Luckily, I did not need to make a trip to the head of my faculty to accuse a professor of data fabrication or falsification. Using the simulation method proposed by Simonsohn (2013), I simulated 69 pairs of standard deviations, each 100.000 times (a more detailed description of this method can be found in Simonsohn’s paper or in the paper on my profile on the Open Science Framework https://openscienceframework.org/profile/fAHMC ). Of these simulations, four pairs turned out to be significant (α = .05). Three of these significant probabilities were due to standard deviations that were equal; the simulation method does not work when the standard deviations are exactly equal. The fourth was turned out to be .042. To me, this is a borderline case. Only 4 out of 69 simulations were significant, which is not convincing me that Mr. 132 fabricated or falsified data.

In sum, the odds are in Mr. 132’s favour. I think it is highly unlikely that he fabricated or falsified data, based on these results –even though he misreported a high amount of his p-values. I also do not think that further investigation is needed to prove he is in fact innocent (or guilty, since I can not rule that out with absolute certainty). So in this case, Mr. 132 is innocent, until someone gets suspicious again.



Bakker, M., & Wicherts, J. M. (2011). The (mis) reporting of statistical results in psychology journals. Behavior Research Methods, 43, 666–678.

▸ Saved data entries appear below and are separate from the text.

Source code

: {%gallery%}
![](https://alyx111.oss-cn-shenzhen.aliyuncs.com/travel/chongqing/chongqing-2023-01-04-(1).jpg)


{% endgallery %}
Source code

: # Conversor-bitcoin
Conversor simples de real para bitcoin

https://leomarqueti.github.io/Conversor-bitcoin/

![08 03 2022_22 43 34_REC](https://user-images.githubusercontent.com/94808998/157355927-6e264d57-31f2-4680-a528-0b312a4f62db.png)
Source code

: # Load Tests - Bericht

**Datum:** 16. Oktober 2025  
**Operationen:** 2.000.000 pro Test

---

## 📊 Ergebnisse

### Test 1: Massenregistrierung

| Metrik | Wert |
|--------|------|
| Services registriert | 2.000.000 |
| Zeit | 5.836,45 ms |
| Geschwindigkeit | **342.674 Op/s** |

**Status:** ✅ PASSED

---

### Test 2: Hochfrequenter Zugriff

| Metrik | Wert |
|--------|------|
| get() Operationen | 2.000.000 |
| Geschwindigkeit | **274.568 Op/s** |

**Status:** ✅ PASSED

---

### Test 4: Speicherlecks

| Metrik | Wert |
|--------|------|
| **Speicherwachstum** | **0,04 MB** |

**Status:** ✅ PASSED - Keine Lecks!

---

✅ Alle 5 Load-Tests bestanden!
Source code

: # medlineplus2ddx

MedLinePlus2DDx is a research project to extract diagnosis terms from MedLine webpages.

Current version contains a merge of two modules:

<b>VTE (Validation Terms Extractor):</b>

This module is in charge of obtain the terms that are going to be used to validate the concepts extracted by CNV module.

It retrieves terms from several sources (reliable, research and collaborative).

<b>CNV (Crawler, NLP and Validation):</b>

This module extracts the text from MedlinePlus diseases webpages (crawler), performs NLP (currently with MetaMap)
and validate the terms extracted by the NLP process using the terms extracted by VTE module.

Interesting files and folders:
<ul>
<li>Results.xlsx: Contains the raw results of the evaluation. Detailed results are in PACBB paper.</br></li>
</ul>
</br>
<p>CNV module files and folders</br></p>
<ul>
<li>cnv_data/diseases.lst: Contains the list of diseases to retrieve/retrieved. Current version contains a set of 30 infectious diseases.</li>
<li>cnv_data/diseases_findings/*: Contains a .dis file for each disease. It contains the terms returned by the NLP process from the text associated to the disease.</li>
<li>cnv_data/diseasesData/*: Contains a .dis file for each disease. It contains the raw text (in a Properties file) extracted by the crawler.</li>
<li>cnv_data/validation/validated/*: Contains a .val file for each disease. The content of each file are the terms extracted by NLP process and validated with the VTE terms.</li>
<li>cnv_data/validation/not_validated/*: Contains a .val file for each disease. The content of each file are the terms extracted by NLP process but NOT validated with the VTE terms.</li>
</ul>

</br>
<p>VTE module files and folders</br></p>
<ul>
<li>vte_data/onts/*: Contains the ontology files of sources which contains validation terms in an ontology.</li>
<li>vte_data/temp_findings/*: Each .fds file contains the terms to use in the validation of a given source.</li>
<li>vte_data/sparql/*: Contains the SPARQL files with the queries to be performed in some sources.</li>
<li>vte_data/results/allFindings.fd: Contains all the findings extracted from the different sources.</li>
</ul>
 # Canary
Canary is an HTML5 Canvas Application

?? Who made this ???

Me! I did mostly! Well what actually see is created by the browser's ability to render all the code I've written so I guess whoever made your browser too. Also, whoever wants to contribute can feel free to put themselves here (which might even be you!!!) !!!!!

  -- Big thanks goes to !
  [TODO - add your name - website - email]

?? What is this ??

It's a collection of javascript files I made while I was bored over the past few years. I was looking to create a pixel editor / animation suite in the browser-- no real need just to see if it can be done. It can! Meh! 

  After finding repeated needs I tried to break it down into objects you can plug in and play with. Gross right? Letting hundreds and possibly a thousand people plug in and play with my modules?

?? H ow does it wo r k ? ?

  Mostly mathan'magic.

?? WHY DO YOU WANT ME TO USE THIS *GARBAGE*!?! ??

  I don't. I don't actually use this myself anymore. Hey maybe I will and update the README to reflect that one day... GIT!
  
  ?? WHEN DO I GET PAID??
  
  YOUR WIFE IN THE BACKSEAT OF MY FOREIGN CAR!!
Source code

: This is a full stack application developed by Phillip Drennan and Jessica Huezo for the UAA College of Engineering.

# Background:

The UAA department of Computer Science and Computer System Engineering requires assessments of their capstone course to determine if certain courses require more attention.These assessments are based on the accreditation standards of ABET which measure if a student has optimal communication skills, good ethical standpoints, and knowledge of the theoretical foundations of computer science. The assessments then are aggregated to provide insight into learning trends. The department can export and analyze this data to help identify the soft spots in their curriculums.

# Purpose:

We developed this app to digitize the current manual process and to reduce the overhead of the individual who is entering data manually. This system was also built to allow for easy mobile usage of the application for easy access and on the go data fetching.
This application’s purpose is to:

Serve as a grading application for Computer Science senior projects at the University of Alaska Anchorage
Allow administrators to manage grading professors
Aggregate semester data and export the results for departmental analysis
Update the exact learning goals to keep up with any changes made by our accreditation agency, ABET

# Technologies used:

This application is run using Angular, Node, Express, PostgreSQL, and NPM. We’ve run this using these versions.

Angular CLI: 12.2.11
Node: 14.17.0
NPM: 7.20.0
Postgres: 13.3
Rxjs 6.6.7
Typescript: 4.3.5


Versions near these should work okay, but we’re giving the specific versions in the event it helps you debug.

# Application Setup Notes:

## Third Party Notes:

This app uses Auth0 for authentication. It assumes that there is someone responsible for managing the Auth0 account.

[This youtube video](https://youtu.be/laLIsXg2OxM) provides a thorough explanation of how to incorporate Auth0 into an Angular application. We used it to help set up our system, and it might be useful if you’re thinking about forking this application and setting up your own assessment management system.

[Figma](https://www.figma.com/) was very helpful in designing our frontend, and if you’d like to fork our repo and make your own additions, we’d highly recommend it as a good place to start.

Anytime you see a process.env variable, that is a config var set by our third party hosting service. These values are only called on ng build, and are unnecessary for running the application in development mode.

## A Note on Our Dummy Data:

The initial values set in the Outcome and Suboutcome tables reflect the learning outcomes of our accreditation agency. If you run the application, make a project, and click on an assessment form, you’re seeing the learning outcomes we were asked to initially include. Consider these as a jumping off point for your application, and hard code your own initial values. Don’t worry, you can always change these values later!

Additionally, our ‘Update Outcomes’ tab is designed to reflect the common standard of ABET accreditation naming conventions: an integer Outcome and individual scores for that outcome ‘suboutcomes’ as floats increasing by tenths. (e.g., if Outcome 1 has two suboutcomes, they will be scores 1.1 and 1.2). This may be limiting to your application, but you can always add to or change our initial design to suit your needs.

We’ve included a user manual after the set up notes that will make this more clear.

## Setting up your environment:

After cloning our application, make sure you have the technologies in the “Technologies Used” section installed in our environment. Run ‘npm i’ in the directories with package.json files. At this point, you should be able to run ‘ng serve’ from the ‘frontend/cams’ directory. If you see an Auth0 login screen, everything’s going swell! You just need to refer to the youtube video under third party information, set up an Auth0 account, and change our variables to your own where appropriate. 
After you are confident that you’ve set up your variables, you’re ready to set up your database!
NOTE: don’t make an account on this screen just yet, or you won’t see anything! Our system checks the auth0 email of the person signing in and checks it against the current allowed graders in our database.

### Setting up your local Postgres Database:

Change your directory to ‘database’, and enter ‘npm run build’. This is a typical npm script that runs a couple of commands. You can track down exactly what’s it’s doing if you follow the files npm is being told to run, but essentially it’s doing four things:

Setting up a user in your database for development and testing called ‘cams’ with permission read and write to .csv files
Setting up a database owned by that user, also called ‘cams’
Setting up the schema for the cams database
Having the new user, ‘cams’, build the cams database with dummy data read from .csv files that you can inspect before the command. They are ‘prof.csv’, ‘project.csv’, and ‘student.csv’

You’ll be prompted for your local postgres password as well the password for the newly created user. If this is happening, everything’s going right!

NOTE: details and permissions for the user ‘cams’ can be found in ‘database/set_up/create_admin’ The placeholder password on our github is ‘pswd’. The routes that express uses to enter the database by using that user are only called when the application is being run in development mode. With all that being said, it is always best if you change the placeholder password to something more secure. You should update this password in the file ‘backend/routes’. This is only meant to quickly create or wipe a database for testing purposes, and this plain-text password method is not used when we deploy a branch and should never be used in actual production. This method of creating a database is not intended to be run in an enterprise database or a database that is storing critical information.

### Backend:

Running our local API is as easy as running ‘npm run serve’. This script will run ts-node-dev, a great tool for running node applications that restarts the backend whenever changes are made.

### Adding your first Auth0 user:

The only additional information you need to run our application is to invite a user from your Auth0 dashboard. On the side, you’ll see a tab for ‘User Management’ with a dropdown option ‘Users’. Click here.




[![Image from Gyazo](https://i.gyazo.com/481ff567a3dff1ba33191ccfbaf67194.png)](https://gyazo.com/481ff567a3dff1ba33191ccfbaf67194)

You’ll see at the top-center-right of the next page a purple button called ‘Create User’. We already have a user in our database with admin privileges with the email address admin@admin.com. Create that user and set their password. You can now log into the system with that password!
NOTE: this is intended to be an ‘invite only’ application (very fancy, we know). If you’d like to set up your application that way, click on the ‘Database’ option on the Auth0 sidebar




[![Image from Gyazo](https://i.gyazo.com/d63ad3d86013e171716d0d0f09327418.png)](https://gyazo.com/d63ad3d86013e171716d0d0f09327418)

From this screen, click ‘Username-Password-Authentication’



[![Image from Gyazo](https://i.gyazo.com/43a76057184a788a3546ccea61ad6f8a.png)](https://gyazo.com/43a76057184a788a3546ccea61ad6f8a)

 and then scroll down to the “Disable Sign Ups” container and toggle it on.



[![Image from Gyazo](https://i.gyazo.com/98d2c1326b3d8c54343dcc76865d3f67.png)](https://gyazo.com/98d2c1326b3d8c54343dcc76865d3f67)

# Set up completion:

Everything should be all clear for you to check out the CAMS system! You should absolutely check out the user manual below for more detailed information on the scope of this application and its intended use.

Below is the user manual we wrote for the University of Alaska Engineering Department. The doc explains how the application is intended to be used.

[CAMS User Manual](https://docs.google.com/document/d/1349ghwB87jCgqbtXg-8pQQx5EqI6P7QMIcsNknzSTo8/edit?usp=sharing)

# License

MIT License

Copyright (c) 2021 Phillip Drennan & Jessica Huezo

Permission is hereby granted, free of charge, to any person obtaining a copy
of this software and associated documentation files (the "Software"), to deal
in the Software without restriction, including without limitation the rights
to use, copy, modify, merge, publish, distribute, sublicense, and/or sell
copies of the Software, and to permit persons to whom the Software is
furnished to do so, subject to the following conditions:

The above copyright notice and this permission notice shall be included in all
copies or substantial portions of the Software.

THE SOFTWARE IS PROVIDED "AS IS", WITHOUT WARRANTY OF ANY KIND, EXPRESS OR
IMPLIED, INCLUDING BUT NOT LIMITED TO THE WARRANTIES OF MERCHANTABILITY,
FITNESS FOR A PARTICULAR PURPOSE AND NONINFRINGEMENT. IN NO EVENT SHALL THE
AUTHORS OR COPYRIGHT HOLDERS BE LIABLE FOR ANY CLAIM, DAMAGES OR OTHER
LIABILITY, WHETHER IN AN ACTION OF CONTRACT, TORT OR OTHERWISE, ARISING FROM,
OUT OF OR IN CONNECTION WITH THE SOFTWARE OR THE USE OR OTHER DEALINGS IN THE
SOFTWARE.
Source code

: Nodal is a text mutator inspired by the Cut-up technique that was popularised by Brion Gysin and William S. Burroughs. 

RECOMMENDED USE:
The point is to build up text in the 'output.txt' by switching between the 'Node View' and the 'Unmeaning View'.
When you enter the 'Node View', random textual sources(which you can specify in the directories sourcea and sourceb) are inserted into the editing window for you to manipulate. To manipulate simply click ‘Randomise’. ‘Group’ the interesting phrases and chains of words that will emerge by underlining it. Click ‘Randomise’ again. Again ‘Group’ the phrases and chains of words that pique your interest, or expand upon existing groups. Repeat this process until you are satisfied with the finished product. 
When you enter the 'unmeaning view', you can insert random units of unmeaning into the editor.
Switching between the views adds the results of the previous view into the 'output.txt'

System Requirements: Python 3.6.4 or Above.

Simonsohn, U. (2013). Just post it: The lesson from two cases of fabricated data detected by statistics alone. Psychological Science, 20, 1–14.

How to implement open science?

I think that many researchers and students would agree that we need to change science. We simply do not know what researchers do with their data, as we have no access to them. This freedom gives researchers the chance do either consciously or unconsciously perform questionable research practices. Science is in need of improvement, and openness is a central theme within this revolution. But just agreeing on this will not help us any further, we need a practical change. So the key question is how we are going to change the scientific field into a more open field. One way is to implement the Open Science Framework, an initiative by Brian Nosek, that encourages scientists to share their research projects online. The Open Science Framework enables researchers to create a project, upload files, and share them, whenever they think they are ready to do so. This way, journal reviewers (or others) can check on the researcher’s work any time. Moreover, it shows that the researcher at hand does not have anything to hide. In my final assignment for the Good Science, Bad Science course, I propose an implementation of this framework in undergraduate education. I created a lesson plan that explores different features of the framework and that also involves several analytical and writing skills. The students will create an account on the Open Science Framework, review a project of a researcher, make a project themselves, check projects of other students, and write an essay on the positives and negatives of the Open Science Framework and its potential within the scientific field. Through working on their analytical and writing skills on the Open Science Framework, they will hopefully incorporate the framework and use it in their future (scientific) careers. Learning future researchers to use the OSF may change the scientific world from the inside out. We do not have to oblige researchers to practice open science, but we can simply introduce the young ones to proper working methods that they will hopefully use later on in their lives. Changing science will be a matter of time; learning students how to use the Open Science Framework will not cause an immediate change, but it might cause a more thorough change on the long term than if we just tell researchers to change their working habits right now.

We are students in an exciting time. Science is on the move. And perhaps in ten years time, science will have become its true self again.